It’s been said that seeing is believing, but for some, even seeing doesn’t matter. At the height of the first Civil Rights Movement and struggle for black equality, the whole entire world saw Emmett’s young body in newspapers and in magazines. You would’ve thought seeing his body would have been enough to shake the American consciousness like an earthquake. Shake it enough to awaken, to rise against racism that was alive and well then and is alive and well now.  

Unless you’re not willing to really see, or have been living under a rock, you can’t ignore the facts:

Alton Sterling.

Philando Castile.

And if you don’t know their names, I implore you: Dig, do some research and familiarize yourself with them as people, with their friends, families and careers. And there are more. Too many more.  

Michael Brown, Jr., 18.

Tamir Rice, 12.

Tony Robinson, 19.  

David Joseph, 17.

Those are the names and ages of black males who have been shot by police in recent years. I only listed 4 names. But every 28 hours in this country, the police, THE POLICE — the ones sworn to serve and protect — kill a black person in America. Because I can’t turn a blind eye to the facts, I can’t help but to wonder if there will be a hashtag for my son, Elijah.

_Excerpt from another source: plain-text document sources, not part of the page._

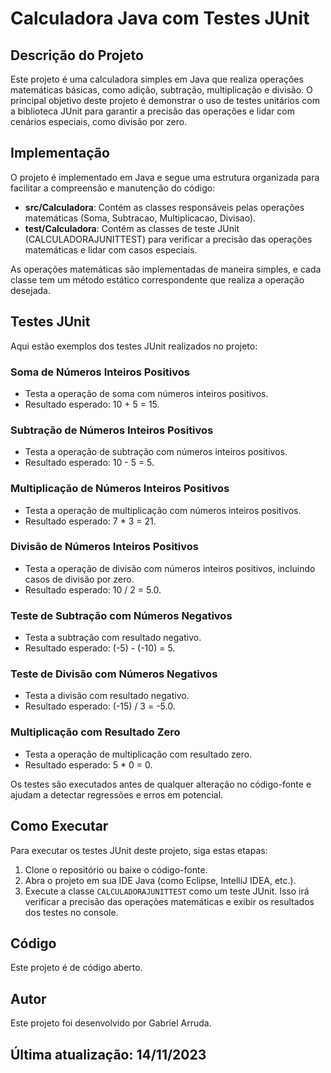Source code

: # Calculadora Java com Testes JUnit

## Descrição do Projeto

Este projeto é uma calculadora simples em Java que realiza operações matemáticas básicas, como adição, subtração, multiplicação e divisão. O principal objetivo deste projeto é demonstrar o uso de testes unitários com a biblioteca JUnit para garantir a precisão das operações e lidar com cenários especiais, como divisão por zero.

## Implementação

O projeto é implementado em Java e segue uma estrutura organizada para facilitar a compreensão e manutenção do código:

- **src/Calculadora**: Contém as classes responsáveis pelas operações matemáticas (Soma, Subtracao, Multiplicacao, Divisao).
- **test/Calculadora**: Contém as classes de teste JUnit (CALCULADORAJUNITTEST) para verificar a precisão das operações matemáticas e lidar com casos especiais.

As operações matemáticas são implementadas de maneira simples, e cada classe tem um método estático correspondente que realiza a operação desejada.



## Testes JUnit

Aqui estão exemplos dos testes JUnit realizados no projeto:

### Soma de Números Inteiros Positivos

- Testa a operação de soma com números inteiros positivos.
- Resultado esperado: 10 + 5 = 15.

### Subtração de Números Inteiros Positivos

- Testa a operação de subtração com números inteiros positivos.
- Resultado esperado: 10 - 5 = 5.

### Multiplicação de Números Inteiros Positivos

- Testa a operação de multiplicação com números inteiros positivos.
- Resultado esperado: 7 * 3 = 21.

### Divisão de Números Inteiros Positivos

- Testa a operação de divisão com números inteiros positivos, incluindo casos de divisão por zero.
- Resultado esperado: 10 / 2 = 5.0.

### Teste de Subtração com Números Negativos

- Testa a subtração com resultado negativo.
- Resultado esperado: (-5) - (-10) = 5.

### Teste de Divisão com Números Negativos

- Testa a divisão com resultado negativo.
- Resultado esperado: (-15) / 3 = -5.0.

### Multiplicação com Resultado Zero

- Testa a operação de multiplicação com resultado zero.
- Resultado esperado: 5 * 0 = 0.



Os testes são executados antes de qualquer alteração no código-fonte e ajudam a detectar regressões e erros em potencial.

## Como Executar

Para executar os testes JUnit deste projeto, siga estas etapas:

1. Clone o repositório ou baixe o código-fonte.
2. Abra o projeto em sua IDE Java (como Eclipse, IntelliJ IDEA, etc.).
3. Execute a classe `CALCULADORAJUNITTEST` como um teste JUnit. Isso irá verificar a precisão das operações matemáticas e exibir os resultados dos testes no console.

## Código

Este projeto é de código aberto.

## Autor

Este projeto foi desenvolvido por Gabriel Arruda.

## Última atualização: 14/11/2023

But they are all our sons. This is the burden of black parenthood.  

America has a peculiar thing with history, and what I’ve learned is that black people face a clear and ever-present danger from those who swore to protect them.

Like every parent, I want the best for my son. It’s instinctive to me that I do everything in my power to protect him – and the definition of protecting him continues to expand. It means making sure he crosses the street safely, making sure his shoes are tied, giving him access to proper nutrition, teaching him about stranger danger and teaching him that no matter what – listen, obey, stop or run, there’s a likelihood that when he is stopped by the police, he could lose his life.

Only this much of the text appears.